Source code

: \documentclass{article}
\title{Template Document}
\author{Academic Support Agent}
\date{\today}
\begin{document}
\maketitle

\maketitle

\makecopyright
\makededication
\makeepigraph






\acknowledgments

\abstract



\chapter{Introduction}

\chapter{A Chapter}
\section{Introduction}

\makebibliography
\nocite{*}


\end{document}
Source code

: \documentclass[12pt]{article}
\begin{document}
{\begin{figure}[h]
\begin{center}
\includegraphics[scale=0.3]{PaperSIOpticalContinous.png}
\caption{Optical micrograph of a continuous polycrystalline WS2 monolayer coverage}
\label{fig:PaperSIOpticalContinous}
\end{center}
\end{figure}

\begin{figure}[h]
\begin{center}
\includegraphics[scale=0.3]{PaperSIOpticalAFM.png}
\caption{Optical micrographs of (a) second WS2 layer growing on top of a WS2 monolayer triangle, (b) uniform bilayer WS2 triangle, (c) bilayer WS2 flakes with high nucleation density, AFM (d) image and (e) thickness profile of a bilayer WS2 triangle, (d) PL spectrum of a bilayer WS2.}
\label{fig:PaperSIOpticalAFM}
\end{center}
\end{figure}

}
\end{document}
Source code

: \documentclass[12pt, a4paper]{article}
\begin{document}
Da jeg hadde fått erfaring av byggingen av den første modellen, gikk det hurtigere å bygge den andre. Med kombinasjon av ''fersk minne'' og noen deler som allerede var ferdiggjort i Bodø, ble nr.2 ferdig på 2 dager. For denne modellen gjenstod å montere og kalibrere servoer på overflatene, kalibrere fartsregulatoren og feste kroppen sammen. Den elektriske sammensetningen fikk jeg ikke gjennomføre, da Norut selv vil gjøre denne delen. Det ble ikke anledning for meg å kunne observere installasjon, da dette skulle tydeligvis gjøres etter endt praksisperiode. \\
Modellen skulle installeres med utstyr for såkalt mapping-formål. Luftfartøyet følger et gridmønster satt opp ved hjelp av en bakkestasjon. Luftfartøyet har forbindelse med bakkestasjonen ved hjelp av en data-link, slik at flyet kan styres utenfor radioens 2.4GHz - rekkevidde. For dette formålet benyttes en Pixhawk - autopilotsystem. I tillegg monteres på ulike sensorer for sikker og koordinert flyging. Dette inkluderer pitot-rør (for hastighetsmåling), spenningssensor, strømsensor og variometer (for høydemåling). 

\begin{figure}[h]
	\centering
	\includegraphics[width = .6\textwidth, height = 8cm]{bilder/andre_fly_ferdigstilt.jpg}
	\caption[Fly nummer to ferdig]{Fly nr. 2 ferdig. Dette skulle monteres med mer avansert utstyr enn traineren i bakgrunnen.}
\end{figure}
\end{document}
################
• _Directions_
Retype all of the material, keeping each line exact.

• _Final answer_
Source code

: \documentclass{article}
\title{Template Document}
\author{Academic Support Agent}
\date{\today}
\begin{document}
\maketitle

\maketitle

\makecopyright
\makededication
\makeepigraph






\acknowledgments

\abstract



\chapter{Introduction}

\chapter{A Chapter}
\section{Introduction}

\makebibliography
\nocite{*}


\end{document}
Source code

: \documentclass[12pt]{article}
\begin{document}
{\begin{figure}[h]
\begin{center}
\includegraphics[scale=0.3]{PaperSIOpticalContinous.png}
\caption{Optical micrograph of a continuous polycrystalline WS2 monolayer coverage}
\label{fig:PaperSIOpticalContinous}
\end{center}
\end{figure}

\begin{figure}[h]
\begin{center}
\includegraphics[scale=0.3]{PaperSIOpticalAFM.png}
\caption{Optical micrographs of (a) second WS2 layer growing on top of a WS2 monolayer triangle, (b) uniform bilayer WS2 triangle, (c) bilayer WS2 flakes with high nucleation density, AFM (d) image and (e) thickness profile of a bilayer WS2 triangle, (d) PL spectrum of a bilayer WS2.}
\label{fig:PaperSIOpticalAFM}
\end{center}
\end{figure}

}
\end{document}
Source code

: \documentclass[12pt, a4paper]{article}
\begin{document}
Da jeg hadde fått erfaring av byggingen av den første modellen, gikk det hurtigere å bygge den andre. Med kombinasjon av ''fersk minne'' og noen deler som allerede var ferdiggjort i Bodø, ble nr.2 ferdig på 2 dager. For denne modellen gjenstod å montere og kalibrere servoer på overflatene, kalibrere fartsregulatoren og feste kroppen sammen. Den elektriske sammensetningen fikk jeg ikke gjennomføre, da Norut selv vil gjøre denne delen. Det ble ikke anledning for meg å kunne observere installasjon, da dette skulle tydeligvis gjøres etter endt praksisperiode. \\
Modellen skulle installeres med utstyr for såkalt mapping-formål. Luftfartøyet følger et gridmønster satt opp ved hjelp av en bakkestasjon. Luftfartøyet har forbindelse med bakkestasjonen ved hjelp av en data-link, slik at flyet kan styres utenfor radioens 2.4GHz - rekkevidde. For dette formålet benyttes en Pixhawk - autopilotsystem. I tillegg monteres på ulike sensorer for sikker og koordinert flyging. Dette inkluderer pitot-rør (for hastighetsmåling), spenningssensor, strømsensor og variometer (for høydemåling). 

\begin{figure}[h]
	\centering
	\includegraphics[width = .6\textwidth, height = 8cm]{bilder/andre_fly_ferdigstilt.jpg}
	\caption[Fly nummer to ferdig]{Fly nr. 2 ferdig. Dette skulle monteres med mer avansert utstyr enn traineren i bakgrunnen.}
\end{figure}
\end{document}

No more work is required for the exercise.